Si la République islamique d’Iran reste très fragile sur le front intérieur, elle a su renforcer sa posture et son influence à l’extérieur, puisqu’elle s’impose désormais comme un acteur incontournable, reconnu comme tel par ses voisins et ses rivaux.

Le souci majeur de la République islamique consiste à demeurer indépendante (tant des Occidentaux que de la Chine et de la Russie, avec laquelle elle coopère étroitement) et à tenir à distance tous ses rivaux via une stratégie de dissuasion asymétrique et conventionnelle efficace, qui n’empêche pas la poursuite d’une confrontation clandestine avec les États-Unis, Israël, l’Arabie saoudite et les Émirats arabes unis. Pour ce faire, l’Iran s’est doté d’une industrie d’armement efficace pour copier et améliorer les matériels existants, mais qui ne lui permet pas encore de concevoir des armements radicalement nouveaux, sauf dans le domaine des missiles balistiques et des drones. 

Une structure bicéphale

Sur le plan militaire, la République islamique s’est dotée de deux armées parallèles et complémentaires (voir tableau page suivante). D’une part, le corps des Gardiens de la révolution (le Sepah — littéralement la « Légion » — : les fameux Pasdaran) chargé de garantir la survie du régime, d’où son éparpillement dans les provinces et les principales villes du pays. Cette garde prétorienne fortement idéologisée, responsable de la défense des sites les plus sensibles (nucléaires, balistiques et liés au pouvoir), capte l’essentiel du budget militaire, les conscrits les mieux éduqués, l’intégralité des missiles balistiques, de même que les armements les moins anciens ; elle dispose en outre d’un vaste réservoir de forces à travers le corps des bassidjis. D’autre part, l’Armée régulière (Artesh) est chargée d’assurer la défense de frontières, de l’espace aérien et des approches maritimes. Le service militaire est censé y être plus rude, l’entraînement plus dur, les conditions de vie plus spartiates, mais l’efficacité plus grande. Ses matériels très largement obsolètes limitent toutefois ses capacités offensives. 

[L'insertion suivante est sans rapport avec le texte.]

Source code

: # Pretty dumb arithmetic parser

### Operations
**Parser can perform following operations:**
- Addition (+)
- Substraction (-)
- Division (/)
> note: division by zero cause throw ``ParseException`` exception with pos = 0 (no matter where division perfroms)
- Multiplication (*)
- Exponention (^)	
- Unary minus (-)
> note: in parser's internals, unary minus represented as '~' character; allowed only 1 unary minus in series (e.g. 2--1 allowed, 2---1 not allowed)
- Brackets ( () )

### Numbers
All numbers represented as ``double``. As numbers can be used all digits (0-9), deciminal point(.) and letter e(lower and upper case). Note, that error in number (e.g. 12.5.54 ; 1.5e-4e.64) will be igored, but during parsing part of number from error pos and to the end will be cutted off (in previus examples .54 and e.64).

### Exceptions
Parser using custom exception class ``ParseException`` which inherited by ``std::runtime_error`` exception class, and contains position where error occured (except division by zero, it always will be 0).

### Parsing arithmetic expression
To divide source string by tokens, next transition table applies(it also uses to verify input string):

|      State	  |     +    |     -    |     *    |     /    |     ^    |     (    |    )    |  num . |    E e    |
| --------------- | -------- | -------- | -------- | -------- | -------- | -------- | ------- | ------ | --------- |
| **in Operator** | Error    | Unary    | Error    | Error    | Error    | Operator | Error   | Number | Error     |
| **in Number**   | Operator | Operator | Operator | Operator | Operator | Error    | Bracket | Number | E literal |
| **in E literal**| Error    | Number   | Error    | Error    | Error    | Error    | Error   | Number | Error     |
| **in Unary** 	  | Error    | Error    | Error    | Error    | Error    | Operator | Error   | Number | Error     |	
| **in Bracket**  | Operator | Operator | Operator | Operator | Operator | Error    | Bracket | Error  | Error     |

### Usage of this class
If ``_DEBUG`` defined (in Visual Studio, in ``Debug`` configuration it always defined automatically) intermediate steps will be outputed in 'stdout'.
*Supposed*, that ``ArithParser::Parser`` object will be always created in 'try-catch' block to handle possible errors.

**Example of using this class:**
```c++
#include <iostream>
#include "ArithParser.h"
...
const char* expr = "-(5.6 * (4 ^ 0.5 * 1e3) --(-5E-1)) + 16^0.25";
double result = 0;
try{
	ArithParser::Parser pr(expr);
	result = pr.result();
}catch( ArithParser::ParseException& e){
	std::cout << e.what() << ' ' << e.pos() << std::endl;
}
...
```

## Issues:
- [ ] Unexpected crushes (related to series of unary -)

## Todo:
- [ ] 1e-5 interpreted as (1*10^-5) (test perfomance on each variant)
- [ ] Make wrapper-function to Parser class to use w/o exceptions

À ces deux armées parallèles s’ajoutent les gardes-frontières chargés de protéger les points de passage avec les sept pays limitrophes, mais aussi de lutter contre les trafics en tous genres, et plus particulièrement les trafiquants de drogue venant d’Afghanistan et du Pakistan. 

Des vulnérabilités structurelles 

La coexistence de deux forces armées parallèles est source de rivalités et de frictions, même si les Gardiens de la révolution gardent la haute main sur les décisions financières et stratégiques, notamment l’attribution des armements les plus modernes (drones et missiles). Les postes clés, notamment autour du chef d’état-major des armées, sont trustés par des pasdarans. Le ministre de la Défense et ses services, confiés à des généraux de l’armée régulière, sont cantonnés dans un rôle organisationnel et logistique. Les responsables de l’armée régulière fustigent régulièrement le manque de professionnalisme de certaines unités de pasdarans (comme lors de la destruction par erreur du Boeing d’Ukraine International Airlines le 8 janvier 2020), notamment lors de l’assassinat de scientifiques iraniens attribués aux services secrets américains et israéliens. De leur côté, les pasdarans se méfient des forces aériennes à l’origine de deux tentatives de coup d’État au début de la révolution islamique (1). 

Les capacités de déni d’accès aérien sont structurellement insuffisantes, même si les Iraniens disposent de capacités de brouillage GPS et d’importants moyens en guerre électronique et en cyber-offensif. L’Iran dispose en effet d’un nombre trop limité de systèmes antiaériens performants, qui lui permet tout juste de protéger les sites les plus sensibles liés au pouvoir (autour de Téhéran) et aux programmes nucléaire et balistique. Même les bases aériennes et navales ne disposeraient pas de systèmes de protection suffisamment efficaces. Les pilotes semblent manquer d’entraînement pour les vols d’interception nocturne. De fait, l’espace aérien iranien est considéré comme un vaste gruyère au sein duquel il paraît assez facile de se faufiler, d’autant plus que le territoire aride et montagneux pullule de canyons et vallées escarpées qui sont autant de portes d’entrée pour des raids aériens conduits par des aviations bien entraînées disposant de chasseurs furtifs et d’importants moyens de guerre électronique. 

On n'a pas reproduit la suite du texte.